DATA TO PROCESS: Begin

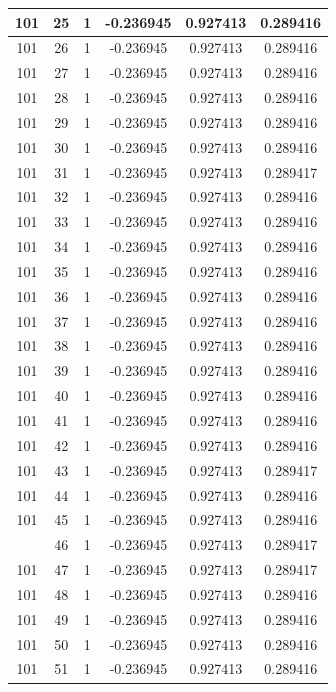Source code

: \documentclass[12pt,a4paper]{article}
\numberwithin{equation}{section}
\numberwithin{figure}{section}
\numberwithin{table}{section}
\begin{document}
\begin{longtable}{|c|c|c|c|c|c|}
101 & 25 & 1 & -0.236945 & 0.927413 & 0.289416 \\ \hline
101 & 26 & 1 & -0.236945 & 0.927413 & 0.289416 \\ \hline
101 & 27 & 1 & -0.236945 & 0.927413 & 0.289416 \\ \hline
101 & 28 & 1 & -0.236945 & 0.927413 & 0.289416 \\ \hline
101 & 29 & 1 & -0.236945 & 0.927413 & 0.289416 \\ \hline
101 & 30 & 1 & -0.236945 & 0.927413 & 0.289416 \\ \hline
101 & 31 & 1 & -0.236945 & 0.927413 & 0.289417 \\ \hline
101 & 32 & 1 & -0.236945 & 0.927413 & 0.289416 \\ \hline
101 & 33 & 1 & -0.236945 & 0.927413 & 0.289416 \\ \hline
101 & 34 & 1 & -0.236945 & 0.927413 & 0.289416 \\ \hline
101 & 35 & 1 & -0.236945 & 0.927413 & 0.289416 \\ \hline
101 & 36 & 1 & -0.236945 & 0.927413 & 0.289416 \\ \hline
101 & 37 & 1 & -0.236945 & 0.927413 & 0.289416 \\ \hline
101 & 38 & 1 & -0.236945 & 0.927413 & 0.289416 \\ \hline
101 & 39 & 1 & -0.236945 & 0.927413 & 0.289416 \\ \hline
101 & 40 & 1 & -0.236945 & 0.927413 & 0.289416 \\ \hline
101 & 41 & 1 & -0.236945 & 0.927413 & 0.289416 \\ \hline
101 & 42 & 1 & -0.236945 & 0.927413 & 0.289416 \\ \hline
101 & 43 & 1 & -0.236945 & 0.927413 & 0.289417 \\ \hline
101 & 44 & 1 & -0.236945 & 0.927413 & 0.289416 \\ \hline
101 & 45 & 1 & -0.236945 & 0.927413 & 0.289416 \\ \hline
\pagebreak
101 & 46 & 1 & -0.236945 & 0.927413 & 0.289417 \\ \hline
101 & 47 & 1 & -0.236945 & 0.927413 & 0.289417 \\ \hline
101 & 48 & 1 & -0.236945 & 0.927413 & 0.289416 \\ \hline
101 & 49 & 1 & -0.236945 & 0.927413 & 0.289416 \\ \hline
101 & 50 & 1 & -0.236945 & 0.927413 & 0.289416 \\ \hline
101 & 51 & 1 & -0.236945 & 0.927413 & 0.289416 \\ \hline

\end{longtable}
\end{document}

DATA TO PROCESS: End

# EXERCISE:
Please print the entries exactly as they stand. Images are not part of the copy.

# TASK SOLUTION:
Source code

: \documentclass[12pt,a4paper]{article}
\numberwithin{equation}{section}
\numberwithin{figure}{section}
\numberwithin{table}{section}
\begin{document}
\begin{longtable}{|c|c|c|c|c|c|}
101 & 25 & 1 & -0.236945 & 0.927413 & 0.289416 \\ \hline
101 & 26 & 1 & -0.236945 & 0.927413 & 0.289416 \\ \hline
101 & 27 & 1 & -0.236945 & 0.927413 & 0.289416 \\ \hline
101 & 28 & 1 & -0.236945 & 0.927413 & 0.289416 \\ \hline
101 & 29 & 1 & -0.236945 & 0.927413 & 0.289416 \\ \hline
101 & 30 & 1 & -0.236945 & 0.927413 & 0.289416 \\ \hline
101 & 31 & 1 & -0.236945 & 0.927413 & 0.289417 \\ \hline
101 & 32 & 1 & -0.236945 & 0.927413 & 0.289416 \\ \hline
101 & 33 & 1 & -0.236945 & 0.927413 & 0.289416 \\ \hline
101 & 34 & 1 & -0.236945 & 0.927413 & 0.289416 \\ \hline
101 & 35 & 1 & -0.236945 & 0.927413 & 0.289416 \\ \hline
101 & 36 & 1 & -0.236945 & 0.927413 & 0.289416 \\ \hline
101 & 37 & 1 & -0.236945 & 0.927413 & 0.289416 \\ \hline
101 & 38 & 1 & -0.236945 & 0.927413 & 0.289416 \\ \hline
101 & 39 & 1 & -0.236945 & 0.927413 & 0.289416 \\ \hline
101 & 40 & 1 & -0.236945 & 0.927413 & 0.289416 \\ \hline
101 & 41 & 1 & -0.236945 & 0.927413 & 0.289416 \\ \hline
101 & 42 & 1 & -0.236945 & 0.927413 & 0.289416 \\ \hline
101 & 43 & 1 & -0.236945 & 0.927413 & 0.289417 \\ \hline
101 & 44 & 1 & -0.236945 & 0.927413 & 0.289416 \\ \hline
101 & 45 & 1 & -0.236945 & 0.927413 & 0.289416 \\ \hline
\pagebreak
101 & 46 & 1 & -0.236945 & 0.927413 & 0.289417 \\ \hline
101 & 47 & 1 & -0.236945 & 0.927413 & 0.289417 \\ \hline
101 & 48 & 1 & -0.236945 & 0.927413 & 0.289416 \\ \hline
101 & 49 & 1 & -0.236945 & 0.927413 & 0.289416 \\ \hline
101 & 50 & 1 & -0.236945 & 0.927413 & 0.289416 \\ \hline
101 & 51 & 1 & -0.236945 & 0.927413 & 0.289416 \\ \hline

\end{longtable}
\end{document}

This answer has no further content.